Im Museum den Himmel schauen

„Versuche stets, ein Stückchen Himmel über deinem Leben freizuhalten“ – diesen Rat von Marcel Proust möchten wir gerne in der dritten Woche der Stille „Wiesbaden hält inne“ beherzigen. Im Vorfeld haben wir dazu aufgerufen, sich seine ganz persönlichen Gedanken über das „Balance-Finden“ zu machen; auch darüber, wo es unsere ganz eigene stille Oase in Wiesbaden gibt. Wir? Ich als Autorin der Rubrik „Unter Freunden“ spreche von „wir“, weil mir dieses Projekt seit seinem Start im Jahr 2016 besonders am Herzen liegt und ich es gemeinsam mit Stadtkirchenpfarrerin Annette Majewski und Andreas Friede-Majewski planen und organisieren durfte.
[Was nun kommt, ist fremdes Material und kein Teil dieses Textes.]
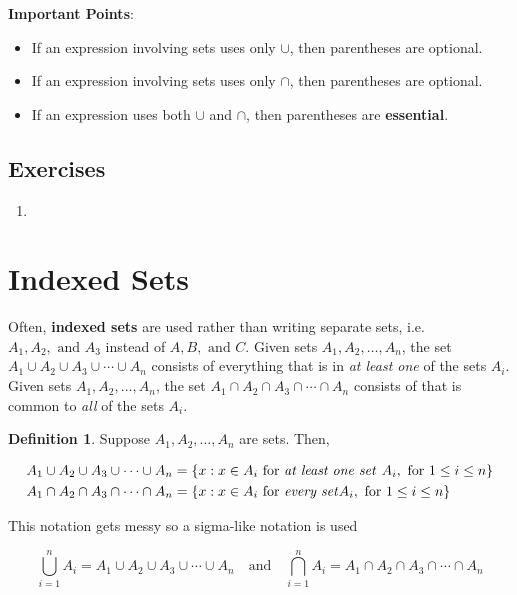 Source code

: \documentclass[10pt]{article}
\theoremstyle{definition}
\newtheorem{definition}{Definition}
\begin{document}
    \textbf{Important Points}:
    \begin{itemize}
        \item If an expression involving sets uses only $\cup$, then parentheses are optional.
        \item If an expression involving sets uses only $\cap$, then parentheses are optional.
        \item If an expression uses both $\cup$ and $\cap$, then parentheses are \textbf{essential}.
    \end{itemize}

    \subsection*{Exercises}
    \begin{enumerate}
        \item
    \end{enumerate}

    \section{Indexed Sets}
    Often, \textbf{indexed sets} are used rather than writing separate sets, i.e. $A_1, A_2, \text{ and } A_3$ instead of $A, B, \text{ and } C$.
    Given sets $A_1, A_2, \dots, A_n$, the set $A_1 \cup A_2 \cup A_3 \cup \cdots \cup A_n$ consists of everything that is in \textit{at least one} of the sets $A_i$.
    Given sets $A_1, A_2, \dots, A_n$, the set $A_1 \cap A_2 \cap A_3 \cap \cdots \cap A_n$ consists of that is common to \textit{all} of the sets $A_i$.

    \begin{definition}
        Suppose $A_1, A_2,\dots,A_n$ are sets. Then,

        $$
        \begin{aligned}
            A_1 \cup A_2 \cup A_3 \cup \cdots \cup A_n &= \{x: x\in A_i \text{ for \textit{at least one set }} A_i, \text{ for } 1 \leq i \leq n\} \\
            A_1 \cap A_2 \cap A_3 \cap \cdots \cap A_n &= \{x: x\in A_i \text{ for \textit{every set}} A_i, \text{ for } 1 \leq i \leq n\}
        \end{aligned}
        $$
    \end{definition}

    This notation gets messy so a sigma-like notation is used

    $$
    \bigcup_{i=1}^{n} A_i = A_1 \cup A_2 \cup A_3 \cup \cdots \cup A_n \quad \text{and} \quad
    \bigcap_{i=1}^{n} A_i = A_1 \cap A_2 \cap A_3 \cap \cdots \cap A_n
    $$
\end{document}
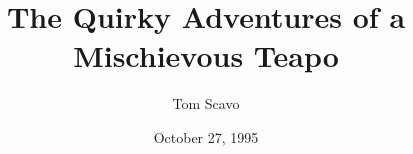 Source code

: \documentclass[]{article}   %
\begin{document}
\title{The Quirky Adventures of a Mischievous Teapo}   %
\author{Tom Scavo}         %
\date{October 27, 1995}    %
\maketitle








\end{document}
Dass das Museum Wiesbaden diesmal besonders aktiv ist, empfinde ich als große Freude. Mit Direktor Andreas Henning und seinem Team haben wir für die Stille-Woche einen engagierten Partner gefunden

Mit fünf (!)Programmpunkten ist das Landesmuseum dabei. Für Dr. Henning steht außer Frage: „Die Woche der Stille betrifft unser Kernanliegen. Es geht ja um Entschleunigung, ein Raus aus dem Alltag – dann erst kommt man in die Wahrnehmung.“ Da passt es prima, dass der Museumschef gleich beim ersten Beratungstreffen die Idee hatte: „Zwölf Minuten statt vier Sekunden.“ Mehrere Studien belegen, so erläutert Andreas Henning im Freunde-Gespräch kurz vor dem Start von „Wiesbaden hält inne“, dass es leider bei sehr vielen Menschen zu einer äußerst kurzen Verweildauer vor einem Kunstwerk kommt – vier Sekunden für den Blick aufs Bild und auf den Titel: „Man hangelt sich an den Labels entlang.“ Während der Woche der Stille lädt das Museum, gut sichtbar, mit Sitzsäcken, Klappstühlen und Hockern dazu ein, sich Zeit zu nehmen, niederzulassen, aus einer Ruhehaltung heraus ein Werk anzuschauen. Und wer mag, soll auch dank der Museumsguides ein Gespräch führen können.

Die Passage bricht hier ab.